Tuesday, January 13, 2009

There is nothing wrong with my boys!

Uggggh! I am so frustrated with Babe. Last night we were having a conversation about how long it's been since we had a drink. He mentioned purchasing some wine for the weekend. Well I thought it was a bad idea b/c A. Everyone knows drinking is not the best for fertility and B. We will be starting a new cycle soon and I don't want anything hindering our success.

Now I know that may be a little obsessive and over the top but I don't want to spend $1200 on a cycle and then look back and think "what if". You know what if I hadn't taken that drink? What if he hadn't taken that drink. I don't know if I mentioned this but my worst fear is being cancelled right there on the table b/c the counts aren't sufficient or b/c I overstimmed.

Well anyway, I mentioned about the drinking and he goes "there is nothing wrong with me" so for some reason that really bothered me and I go "what doctor were you talking to". So he gets all defensive and I try to explain to him that if there wasn't something wrong then we would be pregnant after all this time. He seems to feel like some people just aren't compatible reproductively. I agree...but it is called unexplained infertilty not PCOS and Male Factor.

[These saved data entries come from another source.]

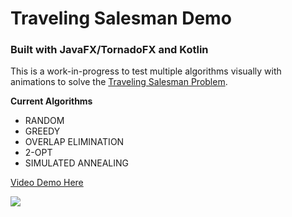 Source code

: # Traveling Salesman Demo

### Built with JavaFX/TornadoFX and Kotlin

This is a work-in-progress to test multiple algorithms visually with animations to solve the [Traveling Salesman Problem](https://en.wikipedia.org/wiki/Travelling_salesman_problem). 

**Current Algorithms**

* RANDOM
* GREEDY
* OVERLAP ELIMINATION
* 2-OPT
* SIMULATED ANNEALING

[Video Demo Here](https://vimeo.com/277387864)

![](https://i.imgur.com/EoZ5yJO.png)
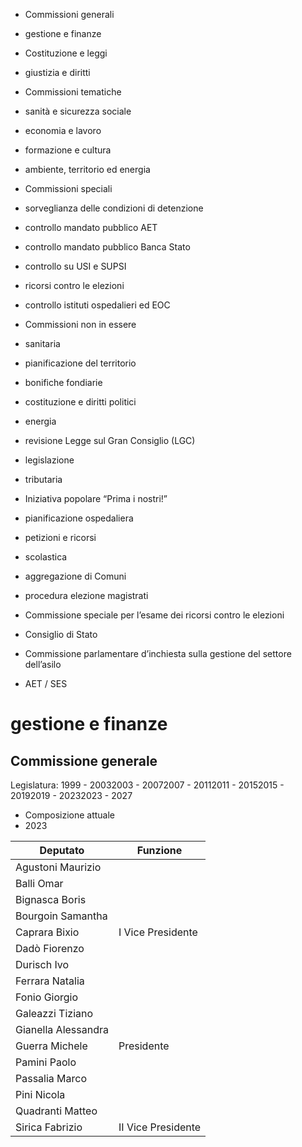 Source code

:   * Commissioni generali
  * gestione e finanze
  * Costituzione e leggi
  * giustizia e diritti

  * Commissioni tematiche
  * sanità e sicurezza sociale
  * economia e lavoro 
  * formazione e cultura
  * ambiente, territorio ed energia

  * Commissioni speciali
  * sorveglianza delle condizioni di detenzione
  * controllo mandato pubblico AET
  * controllo mandato pubblico Banca Stato
  * controllo su USI e SUPSI
  * ricorsi contro le elezioni
  * controllo istituti ospedalieri ed EOC

  * Commissioni non in essere
  * sanitaria
  * pianificazione del territorio 
  * bonifiche fondiarie
  * costituzione e diritti politici
  * energia
  * revisione Legge sul Gran Consiglio (LGC) 
  * legislazione
  * tributaria
  * Iniziativa popolare “Prima i nostri!” 
  * pianificazione ospedaliera
  * petizioni e ricorsi
  * scolastica
  * aggregazione di Comuni
  * procedura elezione magistrati
  * Commissione speciale per l’esame dei ricorsi contro le elezioni
  * Consiglio di Stato
  * Commissione parlamentare d’inchiesta sulla gestione del settore dell’asilo
  * AET / SES

# gestione e finanze

## Commissione generale

Legislatura: 1999 - 20032003 - 20072007 - 20112011 - 20152015 - 20192019 -
20232023 - 2027

  * Composizione attuale
  * 2023

Deputato  |  Funzione  
---|---  
Agustoni Maurizio |  
Balli Omar |  
Bignasca Boris |  
Bourgoin Samantha |  
Caprara Bixio | I Vice Presidente  
Dadò Fiorenzo |  
Durisch Ivo |  
Ferrara Natalia |  
Fonio Giorgio |  
Galeazzi Tiziano |  
Gianella Alessandra |  
Guerra Michele | Presidente  
Pamini Paolo |  
Passalia Marco |  
Pini Nicola |  
Quadranti Matteo |  
Sirica Fabrizio | II Vice Presidente  
  
####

I tried to explain to him that yes his numbers are good enough for the IUI but that doesn't really mean that everything is fine. He seems to feel that there is nothing wrong with his boys. Even after two visits with very low numbers. Don't get me wrong...his count is great but with a morph of only 6.7% and motility under 50% I feel that there is clearly an issue there. I just don't get it. So we are not speaking right now. I guess I just felt like we both understood that this was both of our issue and we were both going to do what it took to make things work. Well apparently I am the only one with the problem.

There is so much more to this story than I am saying but you get the picture. Maybe it is a male thing. I am just outdone!

1 comment:

Jennifer Terrero said...

Your right... it is a male thing. For some reason it's just easier for them not to think that it has to do with them. It's not fair... but we always have to be the stronger ones so we are always taking more of the blame for things. Sorry you are not in speaking terms right now... it will get better.